Private placements for accredited vs. non-accredited investors
The most commonly used exemption is for private placements, in which securities can be sold to an unlimited number of accredited investors and to a limited number (no more than 35) of non-accredited investors. Accredited investors, among other qualifications, have a high net worth ($1 million or more) and high income ($250, 000 individual and/or $350,000 combined salary with a spouse). Most angel investors are also accredited investors; however, the differences between both types of investors are significant under federal and state private placement exemptions.

For example, if only accredited investors are involved in an investment endeavor, then no specific information is needed other than a prepared formal private placement memorandum, which protects the company and its officers from fraud and future liability proceedings. Accredited investors save the seller time and expense during the exemption process, including any legal fees. On the other hand, if non-accredited investors are involved, SEC regulations require the sellers to obtain a registration statement concerning a non-exempt offering. In addition, the seller is required to have a reasonable basis for preferring the non-accredited investors. This is called investment sophistication (i.e. capability through education, employment experience, or other experience of evaluating the merits and risks of the investment).
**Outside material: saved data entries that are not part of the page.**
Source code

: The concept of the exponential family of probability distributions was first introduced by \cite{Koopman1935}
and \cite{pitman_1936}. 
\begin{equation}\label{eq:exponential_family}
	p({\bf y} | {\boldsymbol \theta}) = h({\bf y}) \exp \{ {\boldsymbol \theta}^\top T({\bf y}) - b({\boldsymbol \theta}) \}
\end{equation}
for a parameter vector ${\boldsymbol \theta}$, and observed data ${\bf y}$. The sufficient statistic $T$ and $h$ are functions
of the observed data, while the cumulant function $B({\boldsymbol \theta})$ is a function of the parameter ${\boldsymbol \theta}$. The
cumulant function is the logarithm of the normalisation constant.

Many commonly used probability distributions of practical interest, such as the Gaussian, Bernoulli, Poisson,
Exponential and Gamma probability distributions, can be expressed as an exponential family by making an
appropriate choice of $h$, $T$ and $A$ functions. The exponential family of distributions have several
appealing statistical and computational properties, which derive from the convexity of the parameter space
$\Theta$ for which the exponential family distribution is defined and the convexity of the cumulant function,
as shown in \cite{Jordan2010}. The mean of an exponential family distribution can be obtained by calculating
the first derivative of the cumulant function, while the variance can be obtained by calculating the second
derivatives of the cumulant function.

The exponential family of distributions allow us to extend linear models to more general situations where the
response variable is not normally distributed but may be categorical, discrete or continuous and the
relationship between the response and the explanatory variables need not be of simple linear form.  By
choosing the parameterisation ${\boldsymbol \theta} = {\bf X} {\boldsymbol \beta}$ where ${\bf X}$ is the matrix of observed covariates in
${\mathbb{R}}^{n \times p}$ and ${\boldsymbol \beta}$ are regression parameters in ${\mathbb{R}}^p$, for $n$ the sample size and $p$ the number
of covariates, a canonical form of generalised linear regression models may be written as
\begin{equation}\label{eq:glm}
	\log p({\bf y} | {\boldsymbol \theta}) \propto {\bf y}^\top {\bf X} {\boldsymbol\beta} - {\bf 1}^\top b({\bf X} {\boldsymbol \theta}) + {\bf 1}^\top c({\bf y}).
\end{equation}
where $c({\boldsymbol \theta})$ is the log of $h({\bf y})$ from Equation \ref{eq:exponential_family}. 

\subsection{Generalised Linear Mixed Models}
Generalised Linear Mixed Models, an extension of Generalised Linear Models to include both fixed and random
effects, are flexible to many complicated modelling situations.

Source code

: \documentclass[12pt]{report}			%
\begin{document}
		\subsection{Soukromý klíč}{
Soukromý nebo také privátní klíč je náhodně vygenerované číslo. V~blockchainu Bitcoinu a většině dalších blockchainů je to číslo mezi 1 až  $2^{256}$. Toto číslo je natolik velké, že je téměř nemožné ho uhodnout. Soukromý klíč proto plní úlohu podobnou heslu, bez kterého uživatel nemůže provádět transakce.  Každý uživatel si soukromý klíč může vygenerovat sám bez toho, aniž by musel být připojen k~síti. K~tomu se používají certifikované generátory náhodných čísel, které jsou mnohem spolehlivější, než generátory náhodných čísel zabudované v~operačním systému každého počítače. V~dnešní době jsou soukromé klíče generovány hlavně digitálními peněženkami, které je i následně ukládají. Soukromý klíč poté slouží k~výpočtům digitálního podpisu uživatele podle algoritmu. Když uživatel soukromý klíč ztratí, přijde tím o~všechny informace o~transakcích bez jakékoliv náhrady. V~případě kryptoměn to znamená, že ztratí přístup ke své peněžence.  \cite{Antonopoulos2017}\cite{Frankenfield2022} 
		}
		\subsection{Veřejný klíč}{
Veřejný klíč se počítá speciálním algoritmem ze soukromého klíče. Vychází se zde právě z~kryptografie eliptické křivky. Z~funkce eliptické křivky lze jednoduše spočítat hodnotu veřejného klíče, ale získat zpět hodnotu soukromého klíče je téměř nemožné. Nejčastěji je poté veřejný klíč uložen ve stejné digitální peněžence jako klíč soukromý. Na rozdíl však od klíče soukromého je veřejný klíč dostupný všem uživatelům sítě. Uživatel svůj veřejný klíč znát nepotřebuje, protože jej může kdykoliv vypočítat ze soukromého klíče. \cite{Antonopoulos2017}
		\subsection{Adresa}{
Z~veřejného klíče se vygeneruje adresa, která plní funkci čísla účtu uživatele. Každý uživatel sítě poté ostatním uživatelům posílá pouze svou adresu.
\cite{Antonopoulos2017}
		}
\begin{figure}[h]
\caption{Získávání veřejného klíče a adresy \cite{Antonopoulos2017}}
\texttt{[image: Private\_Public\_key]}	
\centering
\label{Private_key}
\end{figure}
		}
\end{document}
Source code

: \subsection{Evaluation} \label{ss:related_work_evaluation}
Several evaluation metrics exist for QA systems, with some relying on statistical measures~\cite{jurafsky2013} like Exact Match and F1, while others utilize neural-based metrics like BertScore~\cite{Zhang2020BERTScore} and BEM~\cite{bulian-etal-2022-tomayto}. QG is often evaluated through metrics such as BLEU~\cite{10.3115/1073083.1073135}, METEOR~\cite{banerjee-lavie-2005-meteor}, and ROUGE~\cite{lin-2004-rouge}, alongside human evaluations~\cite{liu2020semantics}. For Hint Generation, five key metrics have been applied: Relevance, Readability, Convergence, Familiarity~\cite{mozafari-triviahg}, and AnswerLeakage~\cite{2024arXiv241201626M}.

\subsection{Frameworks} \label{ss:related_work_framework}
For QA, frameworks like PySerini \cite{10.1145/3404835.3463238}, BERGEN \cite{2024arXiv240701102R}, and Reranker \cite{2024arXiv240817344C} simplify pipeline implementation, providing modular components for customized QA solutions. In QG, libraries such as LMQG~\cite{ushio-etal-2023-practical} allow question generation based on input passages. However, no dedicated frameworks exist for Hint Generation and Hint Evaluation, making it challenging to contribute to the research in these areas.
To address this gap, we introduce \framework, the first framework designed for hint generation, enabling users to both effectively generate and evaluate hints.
The importance of an attorney
An entrepreneur’s well-detailed business plan should be taken to their law firm. Here their securities attorney will prepare the offering document. Each of the potential investors must obtain a copy. At the time of investment, each investor needs to sign a seen legal statement, read the offering document, and be made aware of the risks in making such an investment.

A qualified securities attorney will be able to guide an entrepreneur through the process of securities laws of their specific proposed angel investment. Every entrepreneur and their investors must abide to the securities laws because non-compliance penalties can be quite severe. For instance, if a securities offering is not registered and no exemption is available, the investor may have a variety of securities claims against the entrepreneur and his/her business, including the right to terminate the investment deal and demand back their invested funds. It is important for the business owners to properly comply with securities law regulations to avoid such harsh investment consequences.

Entrepreneurs who seek capital for their early stage venture must have the counsel of an experienced attorney who specializes in financial transactions. Obtaining a securities attorney will enable the business owners to fully understand all federal and state regulations regarding their business, protect business owners and investors, and encourage compliance with these laws.